Pour L'hiver (1969) Michael Lonsdale joue le rôle du réalisateur, qu'il feigne de filmer de la peinture ou des personnages féminins dans Bruges désert. Hanoun met ici plus explicitement son discours de la méthode en abyme. S'appuyant sur la rupture entre l'image et le son, la voix off et la musique classique envahissent le hors-champ. Des coups de zoom insistent sur l'importance du montage. La couleur fait son apparition, s'intercalant avec le noir et blanc. Cette dualité est à l'image des rapports homme-femme de ce second volet, mais le mâle ne peut s'empêcher de donner des leçons. Les femmes sont laissées pour compte et fleurette, des comédiennes. Ce n'est pas pire que chez la plupart de ses congénères, mais ici, comme chez Godard, les cassures permettent de voir et d'entendre, chose devenue rare au cinéma. J'ignore qui a influencé l'autre, mais il y a trop de coïncidences. Les langues et les pistes se superposent. Les acteurs, ayant souvent la bouche fermée tandis qu'off ils sont bavards, nous obligent à nous identifier à leurs pensées plutôt qu'à leurs actes.

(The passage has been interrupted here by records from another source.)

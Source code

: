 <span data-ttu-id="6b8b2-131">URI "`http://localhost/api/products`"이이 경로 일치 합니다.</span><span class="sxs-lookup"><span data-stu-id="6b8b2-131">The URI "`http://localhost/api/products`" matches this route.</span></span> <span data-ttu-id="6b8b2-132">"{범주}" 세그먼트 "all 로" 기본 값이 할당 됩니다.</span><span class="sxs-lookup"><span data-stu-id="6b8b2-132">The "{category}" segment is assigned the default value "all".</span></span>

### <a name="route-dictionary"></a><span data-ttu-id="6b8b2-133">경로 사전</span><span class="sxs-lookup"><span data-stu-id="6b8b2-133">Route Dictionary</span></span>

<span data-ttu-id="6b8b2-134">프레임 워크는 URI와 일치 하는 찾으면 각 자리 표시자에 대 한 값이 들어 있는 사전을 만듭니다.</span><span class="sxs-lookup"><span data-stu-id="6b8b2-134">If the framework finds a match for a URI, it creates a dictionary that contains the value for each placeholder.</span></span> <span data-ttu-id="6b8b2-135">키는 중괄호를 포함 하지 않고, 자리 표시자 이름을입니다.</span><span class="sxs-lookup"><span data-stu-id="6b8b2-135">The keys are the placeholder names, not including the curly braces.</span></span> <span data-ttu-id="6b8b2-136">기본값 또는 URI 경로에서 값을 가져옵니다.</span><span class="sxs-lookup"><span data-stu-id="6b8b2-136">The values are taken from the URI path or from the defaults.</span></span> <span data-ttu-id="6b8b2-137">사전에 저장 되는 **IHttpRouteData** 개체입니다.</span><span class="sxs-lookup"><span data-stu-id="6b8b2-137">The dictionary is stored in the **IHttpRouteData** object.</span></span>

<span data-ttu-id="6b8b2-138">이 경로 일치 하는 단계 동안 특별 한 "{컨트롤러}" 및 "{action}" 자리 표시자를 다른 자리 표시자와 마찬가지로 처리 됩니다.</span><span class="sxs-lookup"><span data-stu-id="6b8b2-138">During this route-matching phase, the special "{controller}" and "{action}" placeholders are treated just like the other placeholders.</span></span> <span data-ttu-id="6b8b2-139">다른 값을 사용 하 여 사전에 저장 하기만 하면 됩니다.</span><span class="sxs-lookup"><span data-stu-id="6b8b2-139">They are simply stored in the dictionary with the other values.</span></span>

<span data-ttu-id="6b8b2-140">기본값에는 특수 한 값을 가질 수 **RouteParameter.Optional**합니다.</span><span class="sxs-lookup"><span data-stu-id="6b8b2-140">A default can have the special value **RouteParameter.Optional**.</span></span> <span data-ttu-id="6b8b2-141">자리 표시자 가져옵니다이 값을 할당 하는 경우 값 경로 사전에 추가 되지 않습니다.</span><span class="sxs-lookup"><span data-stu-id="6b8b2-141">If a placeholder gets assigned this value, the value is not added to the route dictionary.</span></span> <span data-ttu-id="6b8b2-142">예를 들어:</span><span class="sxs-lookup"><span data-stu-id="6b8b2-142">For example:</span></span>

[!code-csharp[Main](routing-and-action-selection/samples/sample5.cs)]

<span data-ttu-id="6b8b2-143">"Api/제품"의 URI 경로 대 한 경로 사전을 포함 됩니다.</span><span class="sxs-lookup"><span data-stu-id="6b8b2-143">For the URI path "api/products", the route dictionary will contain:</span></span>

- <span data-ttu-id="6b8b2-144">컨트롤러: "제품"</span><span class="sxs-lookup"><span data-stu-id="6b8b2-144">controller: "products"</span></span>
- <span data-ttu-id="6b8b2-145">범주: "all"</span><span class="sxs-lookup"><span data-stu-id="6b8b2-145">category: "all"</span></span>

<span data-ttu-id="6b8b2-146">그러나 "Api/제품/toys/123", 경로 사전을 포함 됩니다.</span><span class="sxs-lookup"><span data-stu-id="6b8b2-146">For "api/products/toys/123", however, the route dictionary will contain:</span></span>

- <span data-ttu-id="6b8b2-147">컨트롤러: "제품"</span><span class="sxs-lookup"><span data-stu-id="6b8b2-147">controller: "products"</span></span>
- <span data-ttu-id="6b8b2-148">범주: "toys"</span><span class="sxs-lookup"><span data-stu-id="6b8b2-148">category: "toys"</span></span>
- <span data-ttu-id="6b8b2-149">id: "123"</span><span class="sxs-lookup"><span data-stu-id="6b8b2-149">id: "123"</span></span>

Chaque nouvelle saison complexifie le dispositif, précisant le style de Marcel Hanoun sans se soucier du genre. La fiction y pénètre avec Le printemps (1970). Lonsdale encore, rare comédien à oser l'impossible en marge de films plus commerciaux. La fuite remplace la promenade, scandée en panoramiques heurtés. Le documentaire fait une apparition saignante. Montage parallèle de scènes de passage. De rites ? Les voix s'effacent devant la nature. Les règles d'une petite fille marquent définitivement l'arrivée du printemps.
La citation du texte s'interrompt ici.